Uribe plans to recruit a million-person informer network of ordinary Colombians acting as spies for the Government. Informants are shown on national television, balaclava-clad and collecting fistfuls of cash from government officials each Monday, advertised as a ‘day of rewards’.

But human-rights groups and non-government organizations (NGOs) have criticized the plans that they believe jeopardize civilian security and set Colombia on a war footing: pitting people against each other in ever-increasing fear and suspicion. A Medellin-based NGO has disturbing accounts of children being shot by stray bullets and carrying mini Uzi sub-machine guns in their satchels. They fear that adolescents already prey to street gangs and mafiosi will join the informer network for quick cash.

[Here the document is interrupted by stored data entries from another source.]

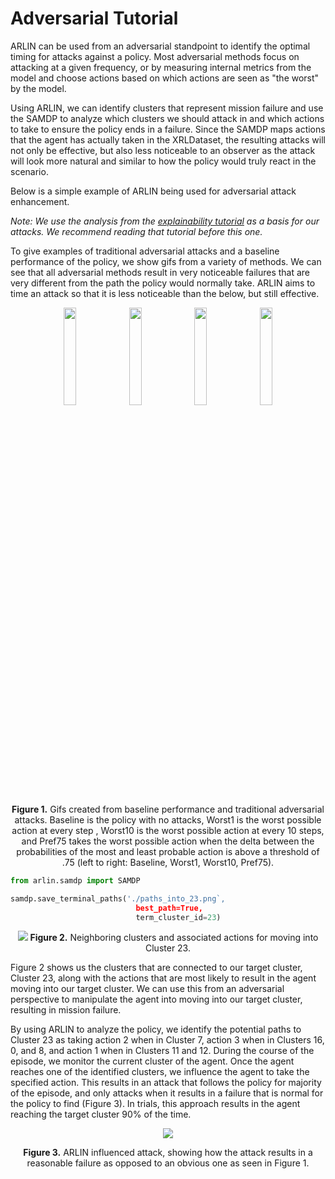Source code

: # Adversarial Tutorial

ARLIN can be used from an adversarial standpoint to identify the optimal timing for
attacks against a policy. Most adversarial methods focus on attacking at a given
frequency, or by measuring internal metrics from the model and choose actions based on
which actions are seen as "the worst" by the model.

Using ARLIN, we can identify clusters that represent mission failure and use the SAMDP to
analyze which clusters we should attack in and which actions to take to ensure the policy
ends in a failure. Since the SAMDP maps actions that the agent has actually taken in the
XRLDataset, the resulting attacks will not only be effective, but also less noticeable to
an observer as the attack will look more natural and similar to how the policy would
truly react in the scenario.

Below is a simple example of ARLIN being used for adversarial attack enhancement.

*Note: We use the analysis from the [explainability tutorial](./explainable.md) as a*
*basis for our attacks. We recommend reading that tutorial before this one.*

To give examples of traditional adversarial attacks and a baseline performance of the
policy, we show gifs from a variety of methods. We can see that all adversarial methods
result in very noticeable failures that are very different from the path the policy would
normally take. ARLIN aims to time an attack so that it is less noticeable than the below,
but still effective.

<div align="center">
 <img src="_staticimages/adversarial/gifs/baseline.gif" width=20%/>
 <img src="_staticimages/adversarial/gifs/worst_1.gif" width=20%/>
 <img src="_staticimages/adversarial/gifs/worst_10.gif" width=20%/>
 <img src="_staticimages/adversarial/gifs/preference75.gif" width=20%/>
</div>
<p align="center">
  <b>Figure 1.</b> Gifs created from baseline performance and traditional adversarial attacks.
 Baseline is the policy with no attacks, Worst1 is the worst possible action at every step
 , Worst10 is the worst possible action at every 10 steps, and Pref75 takes the worst
 possible action when the delta between the probabilities of the most and least probable
 action is above a threshold of .75 (left to right: Baseline, Worst1, Worst10, Pref75).
</p>

```python
from arlin.samdp import SAMDP

samdp.save_terminal_paths('./paths_into_23.png`,
                            best_path=True,
                            term_cluster_id=23)
```

<p align="center">
  <img src="_staticimages/adversarial/samdp_terminals_23.png" />
  <b>Figure 2.</b> Neighboring clusters and associated actions for moving into Cluster 23.
</p>

Figure 2 shows us the clusters that are connected to our target cluster, Cluster 23, along
with the actions that are most likely to result in the agent moving into our target
cluster. We can use this from an adversarial perspective to manipulate the agent into
moving into our target cluster, resulting in mission failure.

By using ARLIN to analyze the policy, we identify the potential paths to Cluster 23 as
taking action 2 when in Cluster 7, action 3 when in Clusters 16, 0, and 8, and action 1
when in Clusters 11 and 12. During the course of the episode, we monitor the current
cluster of the agent. Once the agent reaches one of the identified clusters, we influence
the agent to take the specified action. This results in an attack that follows the policy
for majority of the episode, and only attacks when it results in a failure that is normal
for the policy to find (Figure 3). In trials, this approach results in the agent reaching
the target cluster 90% of the time.

<p align="center">
  <img src="_staticimages/adversarial/gifs/arlin.gif" />
</p>
<p align="center">
  <b>Figure 3.</b> ARLIN influenced attack, showing how the attack results in a reasonable
   failure as opposed to an obvious one as seen in Figure 1.
</p>
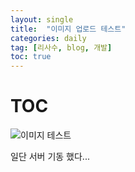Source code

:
 ```yaml
---
layout: single
title:  "이미지 업로드 테스트"
categories: daily
tag: [리사수, blog, 개발]
toc: true
---
```

# TOC

![이미지 테스트](../../images/83497_158585.jpg)


일단 서버 기동 했다...
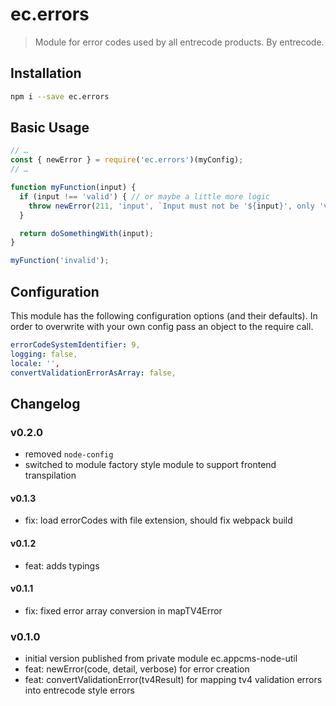 # ec.errors

> Module for error codes used by all entrecode products. By entrecode.

## Installation

```sh
npm i --save ec.errors
```

## Basic Usage

```js
// …
const { newError } = require('ec.errors')(myConfig);
// …

function myFunction(input) {
  if (input !== 'valid') { // or maybe a little more logic
    throw newError(211, 'input', `Input must not be '${input}', only 'valid' is allowed.`);
  }

  return doSomethingWith(input);
}

myFunction('invalid');
```

## Configuration

This module has the following configuration options (and their defaults). In order to overwrite with your own config pass an object to the require call.

```yaml
errorCodeSystemIdentifier: 9,
logging: false,
locale: '',
convertValidationErrorAsArray: false,
```

## Changelog

### v0.2.0
* removed `node-config`
* switched to module factory style module to support frontend transpilation

#### v0.1.3

* fix: load errorCodes with file extension, should fix webpack build

#### v0.1.2

* feat: adds typings

#### v0.1.1

* fix: fixed error array conversion in mapTV4Error

### v0.1.0

* initial version published from private module ec.appcms-node-util
* feat: newError(code, detail, verbose) for error creation
* feat: convertValidationError(tv4Result) for mapping tv4 validation errors into entrecode style errors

Is it a case of history repeating itself? As Mayor of Medellin, Uribe supported the convivir (living together) – a civilian security group with a mission to counter drug cartels – but they spiralled out of control and metamorphosed into a 10,000-strong paramilitary force with a policy of massacre and extortion. Recent reports from the zone of Tierralta indicate that these paramilitaries are forcing farmers to harvest coca for the illicit narcotics trade or to hand over a child to their troops. Farmers forced to grow coca will put themselves at risk from another direction: the aerial spraying of Colombian drug crops is a priority for the US, which has given over a billion dollars in the last two years specifically to eradicate cocaine production.

Back in Vallejuelos, this morning’s battle came as a shock for 17-year-old Maria. In Uribe’s new security network, it is she and other innocents who are likely to suffer the most. Her stepfather, a kingpin with the CAP, was killed two months ago. At first she feared that his enemies had arrived to finish off the family, and she is now worried that the army will lead the paramilitaries to them.

‘They say that if you kill the head, you have to kill the rest of the body. I can’t go to school or leave the house; we just have to find out who’s looking for us. I hope things will get better but, who knows, they might turn out worse.’

Jo Hill is a writer with Christian relief and development organization Tearfund.